PROBLEM TO SOLVE: Copy every line of the data in which the word "path" occurs.

DATA SECTION:
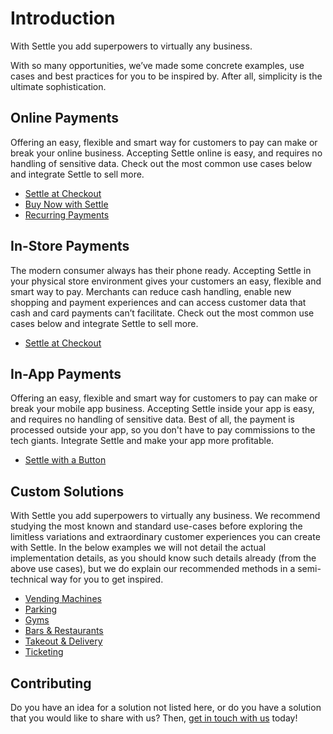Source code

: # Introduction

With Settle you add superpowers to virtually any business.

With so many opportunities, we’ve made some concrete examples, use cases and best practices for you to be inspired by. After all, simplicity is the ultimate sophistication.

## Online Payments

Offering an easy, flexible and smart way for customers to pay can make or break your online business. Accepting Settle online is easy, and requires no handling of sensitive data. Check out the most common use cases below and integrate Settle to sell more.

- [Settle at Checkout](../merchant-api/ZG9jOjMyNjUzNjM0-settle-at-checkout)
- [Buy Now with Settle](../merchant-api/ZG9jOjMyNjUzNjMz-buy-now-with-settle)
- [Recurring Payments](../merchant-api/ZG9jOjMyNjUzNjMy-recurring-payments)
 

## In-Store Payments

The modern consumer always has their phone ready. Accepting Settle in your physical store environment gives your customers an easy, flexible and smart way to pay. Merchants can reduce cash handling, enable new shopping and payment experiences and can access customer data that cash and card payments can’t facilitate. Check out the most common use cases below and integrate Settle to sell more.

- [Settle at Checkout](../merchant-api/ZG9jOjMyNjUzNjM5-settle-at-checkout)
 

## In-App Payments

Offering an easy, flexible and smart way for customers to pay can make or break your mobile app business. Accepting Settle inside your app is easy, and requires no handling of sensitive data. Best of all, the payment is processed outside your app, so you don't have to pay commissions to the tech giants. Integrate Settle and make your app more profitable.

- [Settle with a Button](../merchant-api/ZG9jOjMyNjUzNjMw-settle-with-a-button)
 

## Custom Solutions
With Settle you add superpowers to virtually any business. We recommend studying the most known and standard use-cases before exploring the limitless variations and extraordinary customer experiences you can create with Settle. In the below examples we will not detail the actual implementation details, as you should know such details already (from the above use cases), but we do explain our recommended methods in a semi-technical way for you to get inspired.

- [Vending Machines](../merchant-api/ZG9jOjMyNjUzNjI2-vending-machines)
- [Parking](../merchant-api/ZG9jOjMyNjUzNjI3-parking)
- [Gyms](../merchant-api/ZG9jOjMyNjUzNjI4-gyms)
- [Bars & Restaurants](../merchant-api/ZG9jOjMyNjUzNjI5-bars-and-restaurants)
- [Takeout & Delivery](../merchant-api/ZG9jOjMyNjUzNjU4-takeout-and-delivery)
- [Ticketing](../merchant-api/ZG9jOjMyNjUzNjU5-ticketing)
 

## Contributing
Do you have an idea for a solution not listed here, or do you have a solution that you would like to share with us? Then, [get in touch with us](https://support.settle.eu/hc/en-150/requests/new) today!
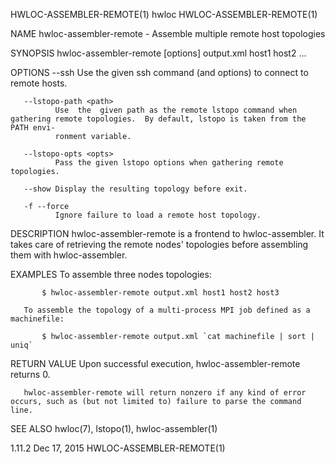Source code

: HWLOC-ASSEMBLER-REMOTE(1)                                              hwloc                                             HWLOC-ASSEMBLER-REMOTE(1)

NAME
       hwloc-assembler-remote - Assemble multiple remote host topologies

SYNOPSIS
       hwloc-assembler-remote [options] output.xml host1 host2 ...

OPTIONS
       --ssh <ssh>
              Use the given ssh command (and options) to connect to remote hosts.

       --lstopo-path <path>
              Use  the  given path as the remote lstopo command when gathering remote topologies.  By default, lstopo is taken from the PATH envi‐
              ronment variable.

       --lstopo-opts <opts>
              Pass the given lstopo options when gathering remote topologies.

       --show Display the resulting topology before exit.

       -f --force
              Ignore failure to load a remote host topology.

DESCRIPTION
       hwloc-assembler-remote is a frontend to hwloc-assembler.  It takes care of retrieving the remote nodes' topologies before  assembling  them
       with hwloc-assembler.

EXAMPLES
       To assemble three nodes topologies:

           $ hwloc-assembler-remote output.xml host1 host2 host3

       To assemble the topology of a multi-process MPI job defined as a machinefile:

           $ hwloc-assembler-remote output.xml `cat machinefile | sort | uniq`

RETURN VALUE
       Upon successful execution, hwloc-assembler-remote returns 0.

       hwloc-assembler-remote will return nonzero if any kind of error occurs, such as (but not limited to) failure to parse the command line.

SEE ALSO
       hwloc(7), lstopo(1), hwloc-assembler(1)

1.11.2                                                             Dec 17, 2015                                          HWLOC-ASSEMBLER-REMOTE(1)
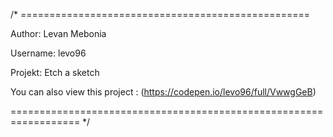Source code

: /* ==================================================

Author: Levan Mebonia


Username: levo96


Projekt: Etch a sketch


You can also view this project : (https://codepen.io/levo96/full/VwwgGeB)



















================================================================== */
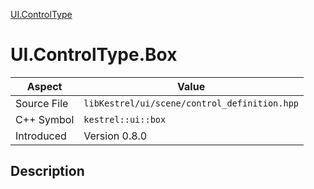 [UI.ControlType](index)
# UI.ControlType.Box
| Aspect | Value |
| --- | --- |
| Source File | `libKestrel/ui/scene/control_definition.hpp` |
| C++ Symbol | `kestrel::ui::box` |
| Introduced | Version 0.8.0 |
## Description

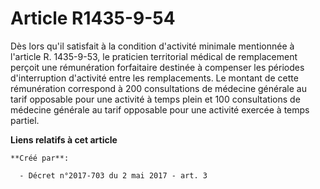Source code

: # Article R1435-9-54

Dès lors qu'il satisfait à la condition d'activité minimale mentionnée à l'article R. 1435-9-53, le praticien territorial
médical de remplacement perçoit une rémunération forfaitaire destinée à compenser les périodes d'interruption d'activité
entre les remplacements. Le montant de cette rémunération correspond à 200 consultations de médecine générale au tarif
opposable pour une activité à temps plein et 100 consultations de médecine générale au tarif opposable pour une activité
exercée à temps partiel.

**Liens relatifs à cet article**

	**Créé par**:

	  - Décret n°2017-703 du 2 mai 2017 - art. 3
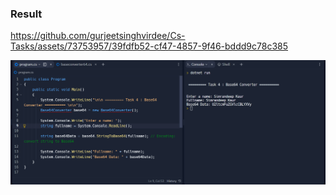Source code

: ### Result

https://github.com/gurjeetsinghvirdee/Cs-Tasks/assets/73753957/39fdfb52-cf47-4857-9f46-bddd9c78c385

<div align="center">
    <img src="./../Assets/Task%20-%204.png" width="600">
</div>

RESPONSE FOR THIS EXERCISE:
       --lstopo-path <path>
              Use  the  given path as the remote lstopo command when gathering remote topologies.  By default, lstopo is taken from the PATH envi‐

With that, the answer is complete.